**DATA FOR PROCESSING**:

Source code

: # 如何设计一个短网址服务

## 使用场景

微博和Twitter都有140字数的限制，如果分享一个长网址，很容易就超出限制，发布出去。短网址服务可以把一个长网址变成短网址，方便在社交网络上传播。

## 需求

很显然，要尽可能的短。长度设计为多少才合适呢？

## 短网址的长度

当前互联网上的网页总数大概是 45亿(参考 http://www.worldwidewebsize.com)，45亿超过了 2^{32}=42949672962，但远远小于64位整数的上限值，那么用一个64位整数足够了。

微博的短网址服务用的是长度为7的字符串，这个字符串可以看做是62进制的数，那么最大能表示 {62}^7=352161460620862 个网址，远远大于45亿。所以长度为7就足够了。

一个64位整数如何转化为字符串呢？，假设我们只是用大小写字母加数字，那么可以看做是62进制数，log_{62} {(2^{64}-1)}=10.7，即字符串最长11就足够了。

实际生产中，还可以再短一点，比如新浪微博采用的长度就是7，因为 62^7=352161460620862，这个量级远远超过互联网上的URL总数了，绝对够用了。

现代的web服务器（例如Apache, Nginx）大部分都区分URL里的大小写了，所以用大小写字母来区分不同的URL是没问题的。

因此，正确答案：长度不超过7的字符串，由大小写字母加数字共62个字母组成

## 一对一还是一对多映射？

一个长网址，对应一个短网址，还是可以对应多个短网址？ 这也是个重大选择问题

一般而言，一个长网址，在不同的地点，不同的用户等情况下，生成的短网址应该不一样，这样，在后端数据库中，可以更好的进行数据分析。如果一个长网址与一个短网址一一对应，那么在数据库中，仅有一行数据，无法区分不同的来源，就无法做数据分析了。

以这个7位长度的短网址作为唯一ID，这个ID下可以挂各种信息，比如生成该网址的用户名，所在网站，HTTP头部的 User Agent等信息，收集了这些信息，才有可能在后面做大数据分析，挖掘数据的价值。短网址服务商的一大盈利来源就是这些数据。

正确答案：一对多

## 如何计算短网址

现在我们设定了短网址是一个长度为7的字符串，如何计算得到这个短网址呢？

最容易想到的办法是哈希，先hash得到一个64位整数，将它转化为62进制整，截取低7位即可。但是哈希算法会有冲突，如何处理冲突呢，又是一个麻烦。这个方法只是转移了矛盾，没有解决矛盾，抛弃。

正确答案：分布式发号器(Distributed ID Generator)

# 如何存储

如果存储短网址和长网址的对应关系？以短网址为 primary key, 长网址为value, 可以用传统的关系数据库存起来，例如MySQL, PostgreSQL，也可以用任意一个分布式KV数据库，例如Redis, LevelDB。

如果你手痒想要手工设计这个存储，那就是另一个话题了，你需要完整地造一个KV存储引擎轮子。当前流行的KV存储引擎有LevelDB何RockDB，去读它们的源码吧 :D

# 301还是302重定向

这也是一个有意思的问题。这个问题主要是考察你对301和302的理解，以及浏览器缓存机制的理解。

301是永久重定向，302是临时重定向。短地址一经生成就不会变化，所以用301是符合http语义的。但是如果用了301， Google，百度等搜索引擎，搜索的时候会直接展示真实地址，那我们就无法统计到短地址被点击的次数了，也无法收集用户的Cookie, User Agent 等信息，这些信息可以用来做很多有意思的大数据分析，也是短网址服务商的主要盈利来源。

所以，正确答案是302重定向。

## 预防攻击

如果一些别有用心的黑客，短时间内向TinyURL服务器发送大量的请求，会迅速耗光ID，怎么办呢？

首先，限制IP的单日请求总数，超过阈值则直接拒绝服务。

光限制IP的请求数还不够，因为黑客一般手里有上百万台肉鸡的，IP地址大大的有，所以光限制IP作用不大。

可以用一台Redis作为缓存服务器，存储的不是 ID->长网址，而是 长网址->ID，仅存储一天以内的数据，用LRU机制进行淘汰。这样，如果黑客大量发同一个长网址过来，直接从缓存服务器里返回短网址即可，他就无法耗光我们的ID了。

**WHAT YOU HAVE TO DO**: Return the listing word for word.

**REPLY TO THE EXERCISE**:
Source code

: # 如何设计一个短网址服务

## 使用场景

微博和Twitter都有140字数的限制，如果分享一个长网址，很容易就超出限制，发布出去。短网址服务可以把一个长网址变成短网址，方便在社交网络上传播。

## 需求

很显然，要尽可能的短。长度设计为多少才合适呢？

## 短网址的长度

当前互联网上的网页总数大概是 45亿(参考 http://www.worldwidewebsize.com)，45亿超过了 2^{32}=42949672962，但远远小于64位整数的上限值，那么用一个64位整数足够了。

微博的短网址服务用的是长度为7的字符串，这个字符串可以看做是62进制的数，那么最大能表示 {62}^7=352161460620862 个网址，远远大于45亿。所以长度为7就足够了。

一个64位整数如何转化为字符串呢？，假设我们只是用大小写字母加数字，那么可以看做是62进制数，log_{62} {(2^{64}-1)}=10.7，即字符串最长11就足够了。

实际生产中，还可以再短一点，比如新浪微博采用的长度就是7，因为 62^7=352161460620862，这个量级远远超过互联网上的URL总数了，绝对够用了。

现代的web服务器（例如Apache, Nginx）大部分都区分URL里的大小写了，所以用大小写字母来区分不同的URL是没问题的。

因此，正确答案：长度不超过7的字符串，由大小写字母加数字共62个字母组成

## 一对一还是一对多映射？

一个长网址，对应一个短网址，还是可以对应多个短网址？ 这也是个重大选择问题

一般而言，一个长网址，在不同的地点，不同的用户等情况下，生成的短网址应该不一样，这样，在后端数据库中，可以更好的进行数据分析。如果一个长网址与一个短网址一一对应，那么在数据库中，仅有一行数据，无法区分不同的来源，就无法做数据分析了。

以这个7位长度的短网址作为唯一ID，这个ID下可以挂各种信息，比如生成该网址的用户名，所在网站，HTTP头部的 User Agent等信息，收集了这些信息，才有可能在后面做大数据分析，挖掘数据的价值。短网址服务商的一大盈利来源就是这些数据。

正确答案：一对多

## 如何计算短网址

现在我们设定了短网址是一个长度为7的字符串，如何计算得到这个短网址呢？

最容易想到的办法是哈希，先hash得到一个64位整数，将它转化为62进制整，截取低7位即可。但是哈希算法会有冲突，如何处理冲突呢，又是一个麻烦。这个方法只是转移了矛盾，没有解决矛盾，抛弃。

正确答案：分布式发号器(Distributed ID Generator)

# 如何存储

如果存储短网址和长网址的对应关系？以短网址为 primary key, 长网址为value, 可以用传统的关系数据库存起来，例如MySQL, PostgreSQL，也可以用任意一个分布式KV数据库，例如Redis, LevelDB。

如果你手痒想要手工设计这个存储，那就是另一个话题了，你需要完整地造一个KV存储引擎轮子。当前流行的KV存储引擎有LevelDB何RockDB，去读它们的源码吧 :D

# 301还是302重定向

这也是一个有意思的问题。这个问题主要是考察你对301和302的理解，以及浏览器缓存机制的理解。

301是永久重定向，302是临时重定向。短地址一经生成就不会变化，所以用301是符合http语义的。但是如果用了301， Google，百度等搜索引擎，搜索的时候会直接展示真实地址，那我们就无法统计到短地址被点击的次数了，也无法收集用户的Cookie, User Agent 等信息，这些信息可以用来做很多有意思的大数据分析，也是短网址服务商的主要盈利来源。

所以，正确答案是302重定向。

## 预防攻击

如果一些别有用心的黑客，短时间内向TinyURL服务器发送大量的请求，会迅速耗光ID，怎么办呢？

首先，限制IP的单日请求总数，超过阈值则直接拒绝服务。

光限制IP的请求数还不够，因为黑客一般手里有上百万台肉鸡的，IP地址大大的有，所以光限制IP作用不大。

可以用一台Redis作为缓存服务器，存储的不是 ID->长网址，而是 长网址->ID，仅存储一天以内的数据，用LRU机制进行淘汰。这样，如果黑客大量发同一个长网址过来，直接从缓存服务器里返回短网址即可，他就无法耗光我们的ID了。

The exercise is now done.